Four climbers found dead on Everest
KATHMANDU: Authorities in Nepal have been unable to confirm the identities of four bodies found on Mount Everest, officials said on Wednesday, raising speculation the climbers may have died years ago.
The climbers were found at camp four -- at 7,950 metres -- on Tuesday by a rescue team who were there to retrieve the body of a Slovak climber who died on the mountain on Sunday.
"Our rescuers found bodies of four climbers in a tent at camp four yesterday. We don’t have the details of who they are or how they died yet," said Mingma Sherpa, head of Seven Summit Treks, a Kathmandu-based agency that runs expeditions and rescue operations on the mountain.
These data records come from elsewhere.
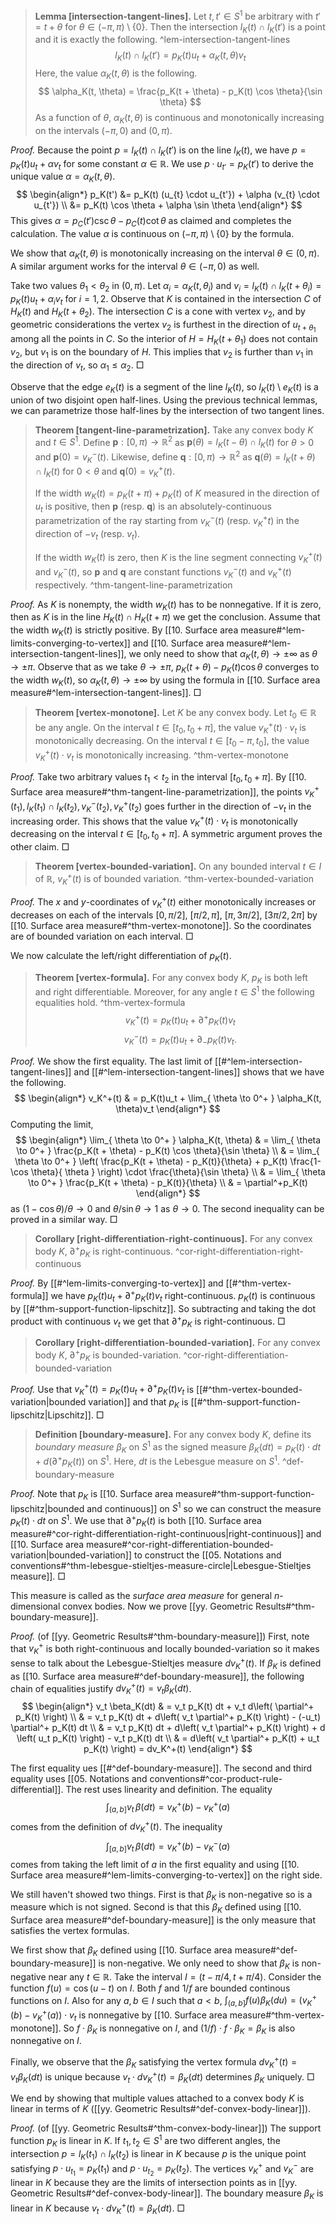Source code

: 

> __Lemma [intersection-tangent-lines].__ Let $t, t' \in S^1$ be arbitrary with $t' = t + \theta$ for $\theta \in (-\pi, \pi) \setminus \left\{ 0 \right\}$. Then the intersection $l_{K}(t) \cap l_K(t')$ is a point and it is exactly the following.  ^lem-intersection-tangent-lines
$$
l_{K}(t) \cap l_K(t') = p_K(t) u_{t} + \alpha_K(t, \theta) v_{t}
$$
> Here, the value $\alpha_K(t, \theta)$ is the following.
$$
\alpha_K(t, \theta) = \frac{p_K(t + \theta) - p_K(t) \cos \theta}{\sin \theta}
$$
> As a function of $\theta$, $\alpha_K(t, \theta)$ is continuous and monotonically increasing on the intervals $(-\pi, 0)$ and $(0, \pi)$.

_Proof._ Because the point $p = l_{K}(t) \cap l_K(t')$ is on the line $l_K(t)$, we have $p = p_K(t) u_{t} + \alpha v_{t}$ for some constant $\alpha \in \mathbb{R}$. We use $p \cdot u_{t'} = p_K(t')$ to derive the unique value $\alpha = \alpha_K(t, \theta)$.
$$
\begin{align*}
p_K(t') &= p_K(t) (u_{t} \cdot u_{t'}) + \alpha (v_{t} \cdot u_{t'}) \\
&= p_K(t) \cos \theta + \alpha \sin \theta
\end{align*}
$$
This gives $\alpha = p_C(t') \csc \theta - p_C(t) \cot \theta$ as claimed and completes the calculation. The value $\alpha$ is continuous on $(-\pi, \pi) \setminus \left\{ 0 \right\}$ by the formula. 

We show that $\alpha_K(t, \theta)$ is monotonically increasing on the interval $\theta \in (0, \pi)$. A similar argument works for the interval $\theta \in (-\pi, 0)$ as well. 

Take two values $\theta_1 < \theta_2$ in $(0, \pi)$. Let $\alpha_i = \alpha_K(t, \theta_i)$ and $v_i = l_K(t) \cap l_K(t + \theta_i) = p_K(t)u_t + \alpha_i v_t$ for $i = 1, 2$. Observe that $K$ is contained in the intersection $C$ of $H_K(t)$ and $H_K(t + \theta_2)$. The intersection $C$ is a cone with vertex $v_2$, and by geometric considerations the vertex $v_2$ is furthest in the direction of $u_{t + \theta_1}$ among all the points in $C$. So the interior of $H = H_K(t + \theta_1)$ does not contain $v_2$, but $v_1$ is on the boundary of $H$. This implies that $v_2$ is further than $v_1$ in the direction of $v_t$, so $\alpha_1 \leq \alpha_2$. □

Observe that the edge $e_K(t)$ is a segment of the line $l_K(t)$, so $l_K(t) \setminus e_K(t)$ is a union of two disjoint open half-lines. Using the previous technical lemmas, we can parametrize those half-lines by the intersection of two tangent lines.

> __Theorem [tangent-line-parametrization].__ Take any convex body $K$ and $t \in S^1$. Define $\mathbf{p} : [0, \pi) \to \mathbb{R}^2$ as $\mathbf{p}(\theta) = l_K(t - \theta) \cap l_K(t)$ for $\theta > 0$ and $\mathbf{p}(0) = v_K^-(t)$. Likewise, define $\mathbf{q} : [0, \pi) \to \mathbb{R}^2$ as $\mathbf{q}(\theta) = l_K(t + \theta) \cap l_K(t)$ for $0 < \theta$ and $\mathbf{q}(0) = v_K^+(t)$.
> 
> If the width $w_K(t) = p_K(t + \pi) + p_K(t)$ of $K$ measured in the direction of $u_t$ is positive, then $\mathbf{p}$ (resp. $\mathbf{q}$) is an absolutely-continuous parametrization of the ray starting from $v_K^-(t)$ (resp. $v_K^+t)$ in the direction of $-v_t$ (resp. $v_t$).
> 
> If the width $w_K(t)$ is zero, then $K$ is the line segment connecting $v_K^+(t)$ and $v_K^-(t)$, so $\mathbf{p}$ and $\mathbf{q}$ are constant functions $v_K^-(t)$ and $v_K^+(t)$ respectively. ^thm-tangent-line-parametrization

_Proof._ As $K$ is nonempty, the width $w_K(t)$ has to be nonnegative. If it is zero, then as $K$ is in the line $H_K(t) \cap H_K(t + \pi)$ we get the conclusion. Assume that the width $w_K(t)$ is strictly positive. By [[10. Surface area measure#^lem-limits-converging-to-vertex]] and [[10. Surface area measure#^lem-intersection-tangent-lines]], we only need to show that $\alpha_K(t, \theta) \to \pm \infty$ as $\theta \to \pm \pi$. Observe that as we take $\theta \to \pm \pi$, $p_K(t + \theta) - p_K(t) \cos \theta$ converges to the width $w_K(t)$, so $\alpha_K(t, \theta) \to \pm \infty$ by using the formula in [[10. Surface area measure#^lem-intersection-tangent-lines]]. □

> __Theorem [vertex-monotone].__ Let $K$ be any convex body. Let $t_0 \in \mathbb{R}$ be any angle. On the interval $t \in [t_0, t_0 + \pi]$, the value $v_K^+(t) \cdot v_t$ is monotonically decreasing. On the interval $t \in [t_0 - \pi, t_0]$, the value $v_K^+(t) \cdot v_t$ is monotonically increasing. ^thm-vertex-monotone

_Proof._ Take two arbitrary values $t_1 < t_2$ in the interval $[t_0, t_0 +  \pi]$. By [[10. Surface area measure#^thm-tangent-line-parametrization]], the points $v_K^+(t_1), l_K(t_1) \cap l_K(t_2), v_K^-(t_2), v_K^+(t_2)$ goes further in the direction of $-v_t$ in the increasing order. This shows that the value $v_K^+(t) \cdot v_t$ is monotonically decreasing on the interval $t \in [t_0, t_0 + \pi]$. A symmetric argument proves the other claim. □

> __Theorem [vertex-bounded-variation].__ On any bounded interval $t \in I$ of $\mathbb{R}$, $v_K^+(t)$ is of bounded variation. ^thm-vertex-bounded-variation

_Proof._ The $x$ and $y$-coordinates of $v_K^+(t)$ either monotonically increases or decreases on each of the intervals $[0, \pi/2]$, $[\pi/2, \pi]$, $[\pi, 3\pi/2]$, $[3\pi/2, 2\pi]$ by [[10. Surface area measure#^thm-vertex-monotone]]. So the coordinates are of bounded variation on each interval. □

We now calculate the left/right differentiation of $p_K(t)$.

> __Theorem [vertex-formula].__ For any convex body $K$, $p_K$ is both left and right differentiable. Moreover, for any angle $t \in S^1$ the following equalities hold. ^thm-vertex-formula
$$
v_K^+(t) = p_K(t)u_t + \partial^+p_K(t)v_t
$$
$$
v_K^-(t) = p_K(t)u_t + \partial_-p_K(t)v_t.
$$

_Proof._ We show the first equality. The last limit of [[#^lem-intersection-tangent-lines]] and [[#^lem-intersection-tangent-lines]] shows that we have the following.
$$
\begin{align*}
v_K^+(t) & = p_K(t)u_t + \lim_{ \theta \to 0^+ }  \alpha_K(t, \theta)v_t
\end{align*}
$$
Computing the limit,
$$
\begin{align*}
\lim_{ \theta \to 0^+ }  \alpha_K(t, \theta) & = \lim_{ \theta \to 0^+ } \frac{p_K(t + \theta) - p_K(t) \cos \theta}{\sin \theta} \\
& = \lim_{ \theta \to 0^+ } \left( \frac{p_K(t + \theta) - p_K(t)}{\theta} + p_K(t) \frac{1- \cos \theta}{ \theta } \right) \cdot \frac{\theta}{\sin \theta} \\
& = \lim_{ \theta \to 0^+ } \frac{p_K(t + \theta) - p_K(t)}{\theta}  \\
& = \partial^+p_K(t)
\end{align*} 
$$
as $(1 - \cos \theta)/\theta \to 0$ and $\theta / \sin \theta \to 1$ as $\theta \to 0$. The second inequality can be proved in a similar way. □

> __Corollary [right-differentiation-right-continuous].__ For any convex body $K$, $\partial^+ p_K$ is right-continuous. ^cor-right-differentiation-right-continuous

_Proof._ By [[#^lem-limits-converging-to-vertex]] and [[#^thm-vertex-formula]] we have $p_K(t)u_t + \partial^+p_K(t)v_t$ right-continuous. $p_K(t)$ is continuous by [[#^thm-support-function-lipschitz]]. So subtracting and taking the dot product with continuous $v_t$ we get that $\partial^+ p_K$ is right-continuous. □

> __Corollary [right-differentiation-bounded-variation].__  For any convex body $K$, $\partial^+ p_K$ is bounded-variation. ^cor-right-differentiation-bounded-variation

_Proof._ Use that $v_K^+(t) = p_K(t)u_t + \partial^+p_K(t)v_t$ is [[#^thm-vertex-bounded-variation|bounded variation]] and that $p_K$ is [[#^thm-support-function-lipschitz|Lipschitz]]. □

> __Definition [boundary-measure].__ For any convex body $K$, define its _boundary measure_ $\beta_K$ on $S^1$ as the signed measure $\beta_K(dt) = p_K(t) \cdot dt + d \left( \partial^+p_K(t) \right)$ on $S^1$. Here, $dt$ is the Lebesgue measure on $S^1$. ^def-boundary-measure

_Proof._ Note that $p_K$ is [[10. Surface area measure#^thm-support-function-lipschitz|bounded and continuous]] on $S^1$ so we can construct the measure $p_K(t) \cdot dt$ on $S^1$. We use that $\partial^+p_K(t)$ is both [[10. Surface area measure#^cor-right-differentiation-right-continuous|right-continuous]] and [[10. Surface area measure#^cor-right-differentiation-bounded-variation|bounded-variation]] to construct the [[05. Notations and conventions#^thm-lebesgue-stieltjes-measure-circle|Lebesgue-Stieltjes measure]]. □

This measure is called as the _surface area measure_ for general $n$-dimensional convex bodies. Now we prove [[yy. Geometric Results#^thm-boundary-measure]].

_Proof._ (of [[yy. Geometric Results#^thm-boundary-measure]]) First, note that $v_K^+$ is both right-continuous and locally bounded-variation so it makes sense to talk about the Lebesgue-Stieltjes measure $dv_K^+(t)$. If $\beta_K$ is defined as [[10. Surface area measure#^def-boundary-measure]], the following chain of equalities justify $dv_K^+(t) = v_t \beta_K(dt)$.
$$
\begin{align*}
v_t  \beta_K(dt) & = v_t p_K(t) dt + v_t  d\left( \partial^+ p_K(t) \right)  \\
& = v_t p_K(t) dt + d\left( v_t \partial^+ p_K(t) \right) - (-u_t) \partial^+ p_K(t) dt \\
& = v_t p_K(t) dt + d\left( v_t \partial^+ p_K(t) \right) + d \left( u_t p_K(t)  \right) - v_t p_K(t) dt  \\
& = d\left( v_t \partial^+ p_K(t) + u_t p_K(t) \right) = dv_K^+(t)
\end{align*}
$$

The first equality ues [[#^def-boundary-measure]]. The second and third equality uses [[05. Notations and conventions#^cor-product-rule-differential]]. The rest uses linearity and definition. The equality
$$
\int_{(a, b]} v_t \, \beta(dt) = v_K^+(b) - v_K^+(a) 
$$
comes from the definition of $dv_K^+(t)$. The inequality
$$
\int_{[a, b]} v_t \, \beta(dt) = v_K^+(b) - v_K^-(a) 
$$
comes from taking the left limit of $a$ in the first equality and using [[10. Surface area measure#^lem-limits-converging-to-vertex]] on the right side.

We still haven't showed two things. First is that $\beta_K$ is non-negative so is a measure which is not signed. Second is that this $\beta_K$ defined using [[10. Surface area measure#^def-boundary-measure]] is the only measure that satisfies the vertex formulas.

We first show that $\beta_K$ defined using [[10. Surface area measure#^def-boundary-measure]] is non-negative. We only need to show that $\beta_K$ is non-negative near any $t \in\mathbb{R}$. Take the interval $I = \left( t - \pi/4, t + \pi/4 \right)$. Consider the function $f(u) = \cos(u - t)$ on $I$. Both $f$ and $1/f$ are bounded continous functions on $I$. Also for any $a, b \in I$ such that $a < b$, $\int_{(a, b]} f(u) \beta_K(du) = \left( v_K^+(b) - v_K^+(a) \right) \cdot v_t$ is nonnegative by [[10. Surface area measure#^thm-vertex-monotone]]. So $f \cdot \beta_K$ is nonnegative on $I$, and $(1/f) \cdot f \cdot \beta_K = \beta_K$ is also nonnegative on $I$.

Finally, we observe that the $\beta_K$ satisfying the vertex formula $d v_K^+(t) = v_t \beta_K(dt)$ is unique because $v_t \cdot d v_K^+(t) = \beta_K(dt)$ determines $\beta_K$ uniquely. □

We end by showing that multiple values attached to a convex body $K$ is linear in terms of $K$ ([[yy. Geometric Results#^def-convex-body-linear]]).

_Proof._ (of [[yy. Geometric Results#^thm-convex-body-linear]]) The support function $p_K$ is linear in $K$. If $t_1, t_2 \in S^1$ are two different angles, the intersection $p = l_K(t_1) \cap l_K(t_2)$ is linear in $K$ because $p$ is the unique point satisfying $p \cdot u_{t_1} = p_K(t_1)$ and $p \cdot u_{t_2} = p_K(t_2)$. The vertices $v_K^+$ and $v_K^-$ are linear in $K$ because they are the limits of intersection points as in [[yy. Geometric Results#^def-convex-body-linear]]. The boundary measure $\beta_K$ is linear in $K$ because $v_t \cdot d v_K^+(t) = \beta_K(dt)$. □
Local media reported that two of the dead were foreign climbers and two were Nepali guides.
Nepal’s tourism department said late on Wednesday they had been unable to identify the bodies.
"Our sources at the base camp were not able to confirm if any teams were missing members. We suspect that maybe they found bodies from years before," department spokesman Durga Dutta Dhakal told AFP.
Tashi Sherpa, also of Seven Summit Treks, later told AFP that some of the bodies were found inside a tent, while others were discovered outside.
Strong winds hit Everest on Tuesday, forcing many to abandon their summit attempts and remain in tents at camp four.
This fuelled speculation that the four climbers discovered on Tuesday may have died of carbon monoxide poisoning after using their camp stoves in the confines of their tents.
If the bodies are confirmed as new fatalities, it would bring the season’s death toll to 10.
Four people perished on the 8,848-metre peak over the weekend, including American doctor Roland Yearwood and Slovak climber Vladimir Strba.
Both died above the 8,000 metre mark -- an area known as the mountain’s "death zone" where oxygen levels fall to dangerously low levels, heightening the risk of altitude sickness.
The body of Indian climber Ravi Kumar, 27, was spotted on Monday two days after he summited and then lost contact.
An Australian climber died on the Tibet side of the mountain on Sunday.
This season has also claimed the lives of legendary Swiss climber Ueli Steck and 85-year-old Min Bahadur Sherchan, who died attempting to reclaim his title as the world’s oldest person to climb Everest.
More than 382 climbers, both foreign and Nepali, have successfully reached the summit from the south side so far this season, with at least 120 doing so from the Tibet side.
Many are still waiting to make their final push to the summit before the monsoon arrives in early June, marking the end of the short spring climbing season. Last year Everest claimed the lives of five climbers. In all, 640 people reached the summit.